'''

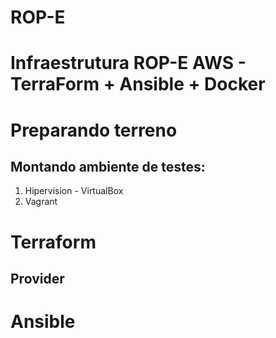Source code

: # ROP-E
# Infraestrutura ROP-E AWS - TerraForm + Ansible + Docker
#

# Preparando terreno

## Montando ambiente de testes:
1. Hipervision - VirtualBox
2. Vagrant

# Terraform
## Provider


# Ansible
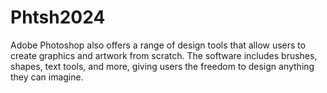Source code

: # Phtsh2024
Adobe Photoshop also offers a range of design tools that allow users to create graphics and artwork from scratch. The software includes brushes, shapes, text tools, and more, giving users the freedom to design anything they can imagine.
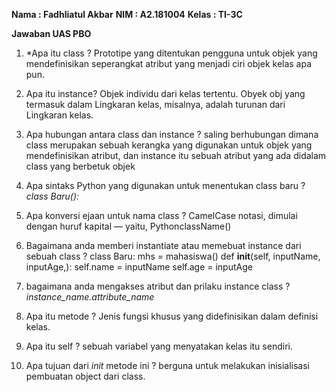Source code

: **Nama    : Fadhliatul Akbar**
**NIM     : A2.181004**
**Kelas   : TI-3C**

  **Jawaban UAS PBO**
1. *Apa itu class ?
Prototipe yang ditentukan pengguna untuk objek yang mendefinisikan seperangkat atribut yang menjadi ciri objek kelas apa pun.
2. Apa itu instance?
Objek individu dari kelas tertentu. Obyek obj yang termasuk dalam Lingkaran kelas, misalnya, adalah turunan dari Lingkaran kelas.
3. Apa hubungan antara class dan instance ?
saling berhubungan dimana class merupakan sebuah kerangka yang digunakan untuk objek yang mendefinisikan atribut, dan instance itu sebuah atribut yang ada didalam class yang berbetuk objek
4. Apa sintaks Python yang digunakan untuk menentukan class baru ?
_class Baru():_
5. Apa konversi ejaan untuk nama class ?
    CamelCase notasi, dimulai dengan huruf kapital — yaitu, PythonclassName()
6. Bagaimana anda memberi instantiate atau memebuat instance dari sebuah class ?
class Baru:
    mhs = mahasiswa()
    def __init__(self, inputName, inputAge,):
        self.name = inputName
        self.age = inputAge

7. bagaimana anda mengakses atribut dan prilaku instance class ?
*instance_name.attribute_name*

8. Apa itu metode ?
Jenis fungsi khusus yang didefinisikan dalam definisi kelas.

9. Apa itu self ?
sebuah variabel yang menyatakan kelas itu sendiri.

10. Apa tujuan dari _init_ metode ini ?
berguna untuk melakukan inisialisasi pembuatan object dari class.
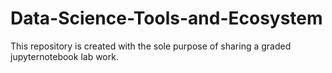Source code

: # Data-Science-Tools-and-Ecosystem
This repository is created with the sole purpose of sharing a graded jupyternotebook lab work.
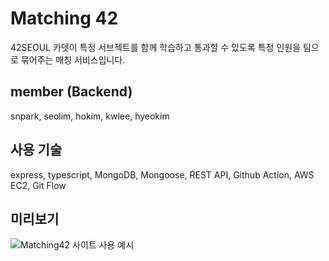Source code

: # Matching 42

42SEOUL 카뎃이 특정 서브젝트를 함께 학습하고 통과할 수 있도록 특정 인원을 팀으로 묶어주는 매칭 서비스입니다.

## member (Backend)
snpark, seolim, hokim, kwlee, hyeokim

## 사용 기술

express, typescript, MongoDB, Mongoose, REST API, Github Action, AWS EC2, Git Flow

## 미리보기

![Matching42 사이트 사용 예시](https://user-images.githubusercontent.com/37164467/152285934-438140a6-3a3a-4ec9-825c-d304d8e37fed.gif)
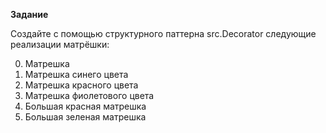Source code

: **Задание**

Создайте с помощью структурного паттерна src.Decorator следующие реализации матрёшки:

0. Матрешка
1. Матрешка синего цвета
2. Матрешка красного цвета
3. Матрешка фиолетового цвета
4. Большая красная матрешка
5. Большая зеленая матрешка
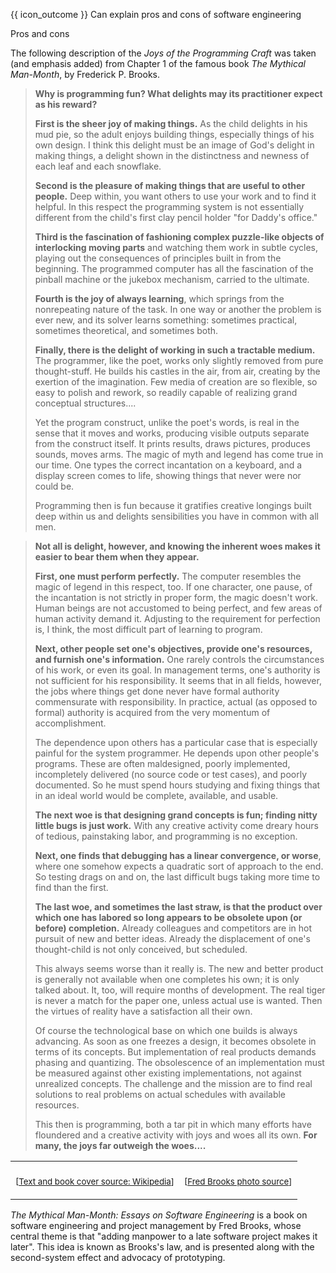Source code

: <span id="prereqs"></span>

<span id="outcomes">{{ icon_outcome }} Can explain pros and cons of software engineering</span>

<span id="title">Pros and cons</span>

<div id="body">

<box type="definition" seamless>
<include src="../../../common/definitions.md#def-se" inline trim />
</box>

The following description of the _Joys of the Programming Craft_ was taken (and emphasis added) from Chapter 1 of the famous book <trigger for="modal:mmm" trigger="click">_The Mythical Man-Month_, by Frederick P. Brooks</trigger>.

> **Why is programming fun? What delights may its practitioner expect as his reward?**
>
> **First is the sheer joy of making things.** As the child delights in his mud pie, so the adult enjoys building things,
> especially things of his own design. I think this delight must be an image of God's delight in making things,
> a delight shown in the distinctness and newness of each leaf and each snowflake.
>
> **Second is the pleasure of making things that are useful to other people.** Deep within, you want others to use your work and
> to find it helpful. In this respect the programming system is not essentially different from the child's
> first clay pencil holder "for Daddy's office."
>
> **Third is the fascination of fashioning complex puzzle-like objects of interlocking moving parts** and watching them
> work in subtle cycles, playing out the consequences of principles built in from the beginning. The programmed computer
> has all the fascination of the pinball machine or the jukebox mechanism, carried to the ultimate.
>
> **Fourth is the joy of always learning**, which springs from the nonrepeating nature of the task. In one way or another
> the problem is ever new, and its solver learns something: sometimes practical, sometimes theoretical, and sometimes both.
>
> **Finally, there is the delight of working in such a tractable medium.** The programmer, like the poet,
> works only slightly removed from pure thought-stuff. He builds his castles in the air, from air, creating by the exertion of
> the imagination. Few media of creation are so flexible, so easy to polish and rework, so readily capable of realizing grand
> conceptual structures....
>
> Yet the program construct, unlike the poet's words, is real in the sense that it moves and works, producing
> visible outputs separate from the construct itself. It prints results, draws pictures, produces sounds, moves arms.
> The magic of myth and legend has come true in our time. One types the correct incantation on a keyboard, and a display screen comes to life,
> showing things that never were nor could be.
>
> Programming then is fun because it gratifies creative longings built deep within us and delights sensibilities you have in common with all men.


> **Not all is delight, however, and knowing the inherent woes makes it easier to bear them when they appear.**
>
> **First, one must perform perfectly.** The computer resembles the magic of legend in this respect, too. If one character,
> one pause, of the incantation is not strictly in proper form, the magic doesn't work. Human beings are not accustomed to being perfect,
> and few areas of human activity demand it. Adjusting to the requirement for perfection is, I think, the most difficult part of learning to program.
>
> **Next, other people set one's objectives, provide one's resources, and furnish one's information.** One rarely controls the
> circumstances of his work, or even its goal. In management terms, one's authority is not sufficient for his responsibility.
> It seems that in all fields, however, the jobs where things get done never have formal authority commensurate with responsibility.
> In practice, actual (as opposed to formal) authority is acquired from the very momentum of accomplishment.
>
> The dependence upon others has a particular case that is especially painful for the system programmer. He depends upon other
> people's programs. These are often maldesigned, poorly implemented, incompletely delivered (no source code or test cases),
> and poorly documented. So he must spend hours studying and fixing things that in an ideal world would be complete, available, and usable.
>
> **The next woe is that designing grand concepts is fun; finding nitty little bugs is just work.** With any creative activity
> come dreary hours of tedious, painstaking labor, and programming is no exception.
>
> **Next, one finds that debugging has a linear convergence, or worse**, where one somehow expects a quadratic sort of approach to the end.
> So testing drags on and on, the last difficult bugs taking more time to find than the first.
>
> **The last woe, and sometimes the last straw, is that the product over which one has labored so long appears to be
> obsolete upon (or before) completion.** Already colleagues and competitors are in hot pursuit of new and better ideas.
> Already the displacement of one's thought-child is not only conceived, but scheduled.
>
> This always seems worse than it really is. The new and better product is generally not available when one completes his own;
> it is only talked about. It, too, will require months of development. The real tiger is never a match for the paper one,
> unless actual use is wanted. Then the virtues of reality have a satisfaction all their own.
>
> Of course the technological base on which one builds is always advancing. As soon as one freezes a design,
> it becomes obsolete in terms of its concepts. But implementation of real products demands phasing and quantizing.
> The obsolescence of an implementation must be measured against other existing implementations, not against unrealized concepts.
> The challenge and the mission are to find real solutions to real problems on actual schedules with available resources.
>
> This then is programming, both a tar pit in which many efforts have floundered and a creative activity with joys
>  and woes all its own. **For many, the joys far outweigh the woes....**

<modal header="**:book: The Mythical Man-Month: Essays on Software Engineering**" id="modal:mmm">

<table>
<tbody>
<tr>
<td>
<pic src="https://upload.wikimedia.org/wikipedia/en/f/fd/Mythical_man-month_%28book_cover%29.jpg" height="250" />
</td>
<td>
<pic src="https://upload.wikimedia.org/wikipedia/commons/thumb/9/91/Fred_Brooks.jpg/800px-Fred_Brooks.jpg" height="250" />
</td>
<tr>
<td>

<sub>[[Text and book cover source: Wikipedia](https://en.wikipedia.org/wiki/The_Mythical_Man-Month)]</sub>

</td>
<td>

<sub>[[Fred Brooks photo source](https://commons.wikimedia.org/wiki/File:Fred_Brooks.jpg)]</sub>

</td>
</tr>
</tbody>
</table>

_The Mythical Man-Month: Essays on Software Engineering_ is a book on software engineering and project management by Fred Brooks, whose central theme is that "adding manpower to a late software project makes it later". This idea is known as Brooks's law, and is presented along with the second-system effect and advocacy of prototyping.

</modal>

</div>

<div id="extras">

<include src="exercises.md" />

</div>
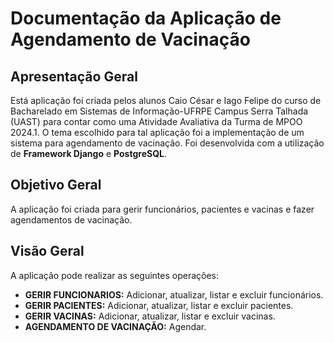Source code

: <h1>Documentação da Aplicação de Agendamento de Vacinação</h1>

<h2>Apresentação Geral</h2>
<p>Está aplicação foi criada pelos alunos Caio César e Iago Felipe do curso de Bacharelado em Sistemas de Informação-UFRPE Campus Serra Talhada (UAST) para contar como uma Atividade Avaliativa da Turma de MPOO 2024.1. O tema escolhido para tal aplicação foi a implementação de um sistema para agendamento de vacinação. Foi desenvolvida com a utilização de <strong>Framework Django</strong> e <strong>PostgreSQL</strong>.</p>

<h2>Objetivo Geral</h2> 
<p>A aplicação foi criada para gerir funcionários, pacientes e vacinas e fazer agendamentos de vacinação. </p>

<h2>Visão Geral</h2>
<p>A aplicação pode realizar as seguintes operações:</p>
<ul>
  <li> <strong>GERIR FUNCIONARIOS:</strong> Adicionar, atualizar, listar e excluir funcionários.</li>
  <li> <strong>GERIR PACIENTES:</strong> Adicionar, atualizar, listar e excluir pacientes.</li>
  <li> <strong>GERIR VACINAS:</strong> Adicionar, atualizar, listar e excluir vacinas.</li>
  <li> <strong>AGENDAMENTO DE VACINAÇÃO:</strong> Agendar.</li>

</ul>


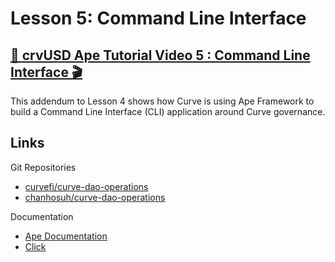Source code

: # Lesson 5: Command Line Interface

## [🎥 crvUSD Ape Tutorial Video 5 : Command Line Interface 🎬](https://youtu.be/NjP6Y59qCMc)

This addendum to Lesson 4 shows how Curve is using Ape Framework to build a Command Line Interface (CLI) application around Curve governance.

## Links

Git Repositories
 - [curvefi/curve-dao-operations](https://github.com/curvefi/curve-dao-operations/)
 - [chanhosuh/curve-dao-operations](https://github.com/chanhosuh/curve-dao-operations/)

Documentation
- [Ape Documentation](https://docs.apeworx.io/ape/stable/userguides/clis.html)
- [Click](https://click.palletsprojects.com/)



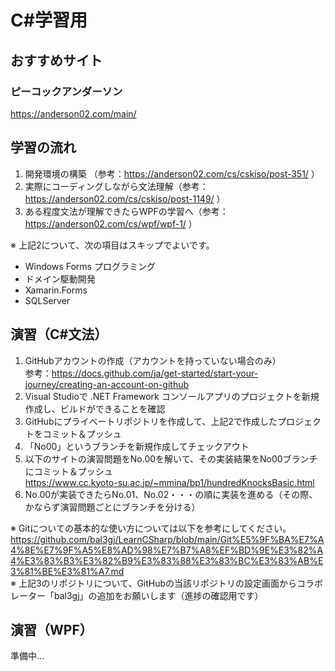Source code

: # C#学習用
## おすすめサイト
### ピーコックアンダーソン
https://anderson02.com/main/

## 学習の流れ
1. 開発環境の構築 （参考：https://anderson02.com/cs/cskiso/post-351/ ）
2. 実際にコーディングしながら文法理解（参考：https://anderson02.com/cs/cskiso/post-1149/ ）
3. ある程度文法が理解できたらWPFの学習へ（参考： https://anderson02.com/cs/wpf/wpf-1/ ）

※ 上記2について、次の項目はスキップでよいです。
- Windows Forms プログラミング
- ドメイン駆動開発
- Xamarin.Forms
- SQLServer

## 演習（C#文法）
1. GitHubアカウントの作成（アカウントを持っていない場合のみ）  
参考：https://docs.github.com/ja/get-started/start-your-journey/creating-an-account-on-github  
2. Visual Studioで .NET Framework コンソールアプリのプロジェクトを新規作成し、ビルドができることを確認
3. GitHubにプライベートリポジトリを作成して、上記2で作成したプロジェクトをコミット＆プッシュ
4. 「No00」というブランチを新規作成してチェックアウト
5. 以下のサイトの演習問題をNo.00を解いて、その実装結果をNo00ブランチにコミット＆プッシュ  
https://www.cc.kyoto-su.ac.jp/~mmina/bp1/hundredKnocksBasic.html
6. No.00が実装できたらNo.01、No.02・・・の順に実装を進める（その際、かならず演習問題ごとにブランチを分ける）

※ Gitについての基本的な使い方については以下を参考にしてください。  
https://github.com/bal3gj/LearnCSharp/blob/main/Git%E5%9F%BA%E7%A4%8E%E7%9F%A5%E8%AD%98%E7%B7%A8%EF%BD%9E%E3%82%A4%E3%83%B3%E3%82%B9%E3%83%88%E3%83%BC%E3%83%AB%E3%81%BE%E3%81%A7.md  
※ 上記3のリポジトリについて、GitHubの当該リポジトリの設定画面からコラボレーター「bal3gj」の追加をお願いします（進捗の確認用です）


## 演習（WPF）
準備中...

'''

▶ [EXERCISE BRIEF]
Above are the records. Copy only the lines from the one with "## Provider" through the one with "8. Apa itu metode ?", exactly, with no pictures.

▶ [SOLUTION TO THE EXERCISE]
## Provider


# Ansible
Source code

: # Phtsh2024
Adobe Photoshop also offers a range of design tools that allow users to create graphics and artwork from scratch. The software includes brushes, shapes, text tools, and more, giving users the freedom to design anything they can imagine.
Source code

: **Nama    : Fadhliatul Akbar**
**NIM     : A2.181004**
**Kelas   : TI-3C**

  **Jawaban UAS PBO**
1. *Apa itu class ?
Prototipe yang ditentukan pengguna untuk objek yang mendefinisikan seperangkat atribut yang menjadi ciri objek kelas apa pun.
2. Apa itu instance?
Objek individu dari kelas tertentu. Obyek obj yang termasuk dalam Lingkaran kelas, misalnya, adalah turunan dari Lingkaran kelas.
3. Apa hubungan antara class dan instance ?
saling berhubungan dimana class merupakan sebuah kerangka yang digunakan untuk objek yang mendefinisikan atribut, dan instance itu sebuah atribut yang ada didalam class yang berbetuk objek
4. Apa sintaks Python yang digunakan untuk menentukan class baru ?
_class Baru():_
5. Apa konversi ejaan untuk nama class ?
    CamelCase notasi, dimulai dengan huruf kapital — yaitu, PythonclassName()
6. Bagaimana anda memberi instantiate atau memebuat instance dari sebuah class ?
class Baru:
    mhs = mahasiswa()
    def __init__(self, inputName, inputAge,):
        self.name = inputName
        self.age = inputAge

7. bagaimana anda mengakses atribut dan prilaku instance class ?
*instance_name.attribute_name*

8. Apa itu metode ?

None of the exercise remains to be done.